I got served first. I won.
after i interupted a guy from chatting up the girl i was at the bar with whilt i was away at the toilet, he pulled out a business card. he sold fridges to offshore oil platforms, and his mates came over laughing that he had gave her his business card. me and his mate set about doing the scene from american psycho where they compare business cards. good banter.
as we were leaving the boy, who was now sauced up, stopped me at the door and said that he was "annoyed at my slagging him off" so we took it outside, i scuffled a little with him, and then he was pulled away. i probably wouldn't have done anything tbh, he was far more pissed than i was, but i just burst out laughing and walked away with the girl. into the sunset obviously.
Girls love it, and it rightfully humiliates the guys!
I know exactly the kind of bloke you mean Sheeldz and THAT is why I maintain I was right to flee Europe's Oil Capital.
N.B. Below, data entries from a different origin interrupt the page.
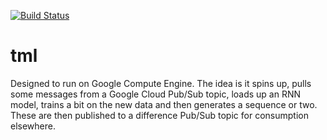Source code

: [![Build Status](https://travis-ci.org/PFCM/tml.svg?branch=dataModel)](https://travis-ci.org/PFCM/tml)
# tml
Designed to run on Google Compute Engine. The idea is it spins up, pulls some
messages from a Google Cloud Pub/Sub topic, loads up an RNN model, trains a bit
on the new data and then generates a sequence or two. These are then published
to a difference Pub/Sub topic for consumption elsewhere.
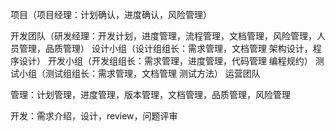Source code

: 项目（项目经理：计划确认，进度确认，风险管理）

开发团队（研发经理：开发计划，进度管理，流程管理，文档管理，风险管理，人员管理，品质管理）
    设计小组（设计组组长：需求管理，文档管理  架构设计，程序设计）
    开发小组（开发组组长：需求管理，进度管理，代码管理  编程规约）
    测试小组（测试组组长：需求管理，文档管理  测试方法）
运营团队


管理：计划管理，进度管理，版本管理，文档管理，品质管理，风险管理

开发：需求介绍，设计，review，问题评审
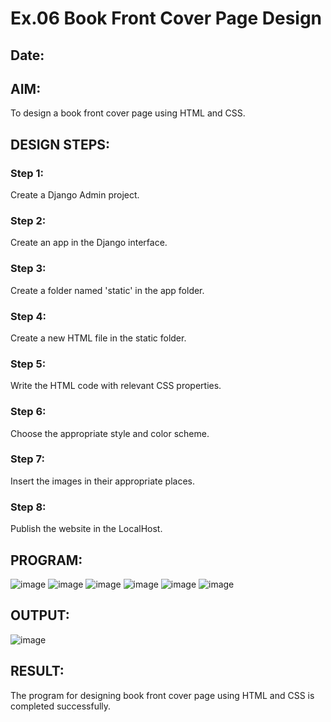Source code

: # Ex.06 Book Front Cover Page Design
## Date:

## AIM:
To design a book front cover page using HTML and CSS.

## DESIGN STEPS:

### Step 1:
Create a Django Admin project.

### Step 2:
Create an app in the Django interface.

### Step 3:
Create a folder named 'static' in the app folder.

### Step 4:
Create a new HTML file in the static folder.

### Step 5:
Write the HTML code with relevant CSS properties.

### Step 6:
Choose the appropriate style and color scheme.

### Step 7:
Insert the images in their appropriate places.

### Step 8:
Publish the website in the LocalHost.

## PROGRAM:
![image](https://github.com/PREETHI3312/cover/assets/151625222/e9c14026-1653-4cef-8c9c-8db36d01fe6b)
![image](https://github.com/PREETHI3312/cover/assets/151625222/7ba04780-b9dc-4c89-b2d5-0a9ae065cbe4)
![image](https://github.com/PREETHI3312/cover/assets/151625222/88c66e69-c1e9-499f-aaaf-c08623de76e6)
![image](https://github.com/PREETHI3312/cover/assets/151625222/2b06b6fa-9d82-41ab-8eb6-40ad8412306b)
![image](https://github.com/PREETHI3312/cover/assets/151625222/3db54105-2e1b-4bf6-aec8-ad47c78a3944)
![image](https://github.com/PREETHI3312/cover/assets/151625222/d1128ddc-d93f-4b7f-af3f-a0733ff34bd6)



## OUTPUT:

![image](https://github.com/PREETHI3312/cover/assets/151625222/d110ea0e-a689-49a7-bae9-e1b0ee879743)

## RESULT:
The program for designing book front cover page using HTML and CSS is completed successfully.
there's a place near where i live called leigh and by day its full of for want of a better phrase, trendy pretentious wankers, and at night it gets swarmed by lairy essex boy twats.
i picked up a helium baloon in the last bar i'd been in to suck in later and talk squeeky, but on the way down the road this guy comes and smacks the balloon and starts shouting at me "what you gonna do?"
over. a. balloon.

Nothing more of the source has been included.